Omit the pictures, please, and give each record below again exactly.

..............................

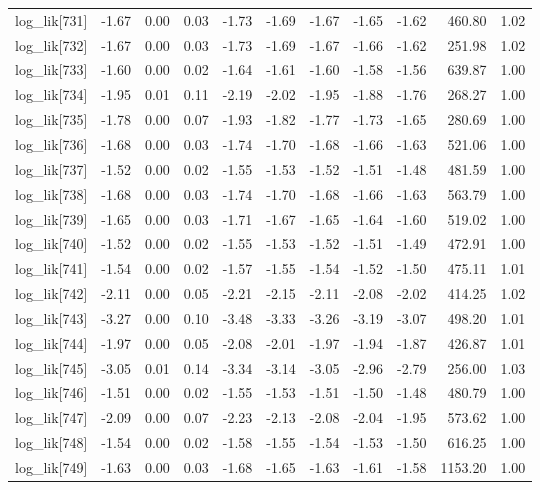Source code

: \begin{table}[ht]
\begin{tabular}{rrrrrrrrrrr}
  log\_lik[731] & -1.67 & 0.00 & 0.03 & -1.73 & -1.69 & -1.67 & -1.65 & -1.62 & 460.80 & 1.02 \\ 
  log\_lik[732] & -1.67 & 0.00 & 0.03 & -1.73 & -1.69 & -1.67 & -1.66 & -1.62 & 251.98 & 1.02 \\ 
  log\_lik[733] & -1.60 & 0.00 & 0.02 & -1.64 & -1.61 & -1.60 & -1.58 & -1.56 & 639.87 & 1.00 \\ 
  log\_lik[734] & -1.95 & 0.01 & 0.11 & -2.19 & -2.02 & -1.95 & -1.88 & -1.76 & 268.27 & 1.00 \\ 
  log\_lik[735] & -1.78 & 0.00 & 0.07 & -1.93 & -1.82 & -1.77 & -1.73 & -1.65 & 280.69 & 1.00 \\ 
  log\_lik[736] & -1.68 & 0.00 & 0.03 & -1.74 & -1.70 & -1.68 & -1.66 & -1.63 & 521.06 & 1.00 \\ 
  log\_lik[737] & -1.52 & 0.00 & 0.02 & -1.55 & -1.53 & -1.52 & -1.51 & -1.48 & 481.59 & 1.00 \\ 
  log\_lik[738] & -1.68 & 0.00 & 0.03 & -1.74 & -1.70 & -1.68 & -1.66 & -1.63 & 563.79 & 1.00 \\ 
  log\_lik[739] & -1.65 & 0.00 & 0.03 & -1.71 & -1.67 & -1.65 & -1.64 & -1.60 & 519.02 & 1.00 \\ 
  log\_lik[740] & -1.52 & 0.00 & 0.02 & -1.55 & -1.53 & -1.52 & -1.51 & -1.49 & 472.91 & 1.00 \\ 
  log\_lik[741] & -1.54 & 0.00 & 0.02 & -1.57 & -1.55 & -1.54 & -1.52 & -1.50 & 475.11 & 1.01 \\ 
  log\_lik[742] & -2.11 & 0.00 & 0.05 & -2.21 & -2.15 & -2.11 & -2.08 & -2.02 & 414.25 & 1.02 \\ 
  log\_lik[743] & -3.27 & 0.00 & 0.10 & -3.48 & -3.33 & -3.26 & -3.19 & -3.07 & 498.20 & 1.01 \\ 
  log\_lik[744] & -1.97 & 0.00 & 0.05 & -2.08 & -2.01 & -1.97 & -1.94 & -1.87 & 426.87 & 1.01 \\ 
  log\_lik[745] & -3.05 & 0.01 & 0.14 & -3.34 & -3.14 & -3.05 & -2.96 & -2.79 & 256.00 & 1.03 \\ 
  log\_lik[746] & -1.51 & 0.00 & 0.02 & -1.55 & -1.53 & -1.51 & -1.50 & -1.48 & 480.79 & 1.00 \\ 
  log\_lik[747] & -2.09 & 0.00 & 0.07 & -2.23 & -2.13 & -2.08 & -2.04 & -1.95 & 573.62 & 1.00 \\ 
  log\_lik[748] & -1.54 & 0.00 & 0.02 & -1.58 & -1.55 & -1.54 & -1.53 & -1.50 & 616.25 & 1.00 \\ 
  log\_lik[749] & -1.63 & 0.00 & 0.03 & -1.68 & -1.65 & -1.63 & -1.61 & -1.58 & 1153.20 & 1.00 \\ 

\end{tabular}
\end{table}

..............................

Output of the exercise
Source code

: \begin{table}[ht]
\begin{tabular}{rrrrrrrrrrr}
  log\_lik[731] & -1.67 & 0.00 & 0.03 & -1.73 & -1.69 & -1.67 & -1.65 & -1.62 & 460.80 & 1.02 \\ 
  log\_lik[732] & -1.67 & 0.00 & 0.03 & -1.73 & -1.69 & -1.67 & -1.66 & -1.62 & 251.98 & 1.02 \\ 
  log\_lik[733] & -1.60 & 0.00 & 0.02 & -1.64 & -1.61 & -1.60 & -1.58 & -1.56 & 639.87 & 1.00 \\ 
  log\_lik[734] & -1.95 & 0.01 & 0.11 & -2.19 & -2.02 & -1.95 & -1.88 & -1.76 & 268.27 & 1.00 \\ 
  log\_lik[735] & -1.78 & 0.00 & 0.07 & -1.93 & -1.82 & -1.77 & -1.73 & -1.65 & 280.69 & 1.00 \\ 
  log\_lik[736] & -1.68 & 0.00 & 0.03 & -1.74 & -1.70 & -1.68 & -1.66 & -1.63 & 521.06 & 1.00 \\ 
  log\_lik[737] & -1.52 & 0.00 & 0.02 & -1.55 & -1.53 & -1.52 & -1.51 & -1.48 & 481.59 & 1.00 \\ 
  log\_lik[738] & -1.68 & 0.00 & 0.03 & -1.74 & -1.70 & -1.68 & -1.66 & -1.63 & 563.79 & 1.00 \\ 
  log\_lik[739] & -1.65 & 0.00 & 0.03 & -1.71 & -1.67 & -1.65 & -1.64 & -1.60 & 519.02 & 1.00 \\ 
  log\_lik[740] & -1.52 & 0.00 & 0.02 & -1.55 & -1.53 & -1.52 & -1.51 & -1.49 & 472.91 & 1.00 \\ 
  log\_lik[741] & -1.54 & 0.00 & 0.02 & -1.57 & -1.55 & -1.54 & -1.52 & -1.50 & 475.11 & 1.01 \\ 
  log\_lik[742] & -2.11 & 0.00 & 0.05 & -2.21 & -2.15 & -2.11 & -2.08 & -2.02 & 414.25 & 1.02 \\ 
  log\_lik[743] & -3.27 & 0.00 & 0.10 & -3.48 & -3.33 & -3.26 & -3.19 & -3.07 & 498.20 & 1.01 \\ 
  log\_lik[744] & -1.97 & 0.00 & 0.05 & -2.08 & -2.01 & -1.97 & -1.94 & -1.87 & 426.87 & 1.01 \\ 
  log\_lik[745] & -3.05 & 0.01 & 0.14 & -3.34 & -3.14 & -3.05 & -2.96 & -2.79 & 256.00 & 1.03 \\ 
  log\_lik[746] & -1.51 & 0.00 & 0.02 & -1.55 & -1.53 & -1.51 & -1.50 & -1.48 & 480.79 & 1.00 \\ 
  log\_lik[747] & -2.09 & 0.00 & 0.07 & -2.23 & -2.13 & -2.08 & -2.04 & -1.95 & 573.62 & 1.00 \\ 
  log\_lik[748] & -1.54 & 0.00 & 0.02 & -1.58 & -1.55 & -1.54 & -1.53 & -1.50 & 616.25 & 1.00 \\ 
  log\_lik[749] & -1.63 & 0.00 & 0.03 & -1.68 & -1.65 & -1.63 & -1.61 & -1.58 & 1153.20 & 1.00 \\ 

\end{tabular}
\end{table}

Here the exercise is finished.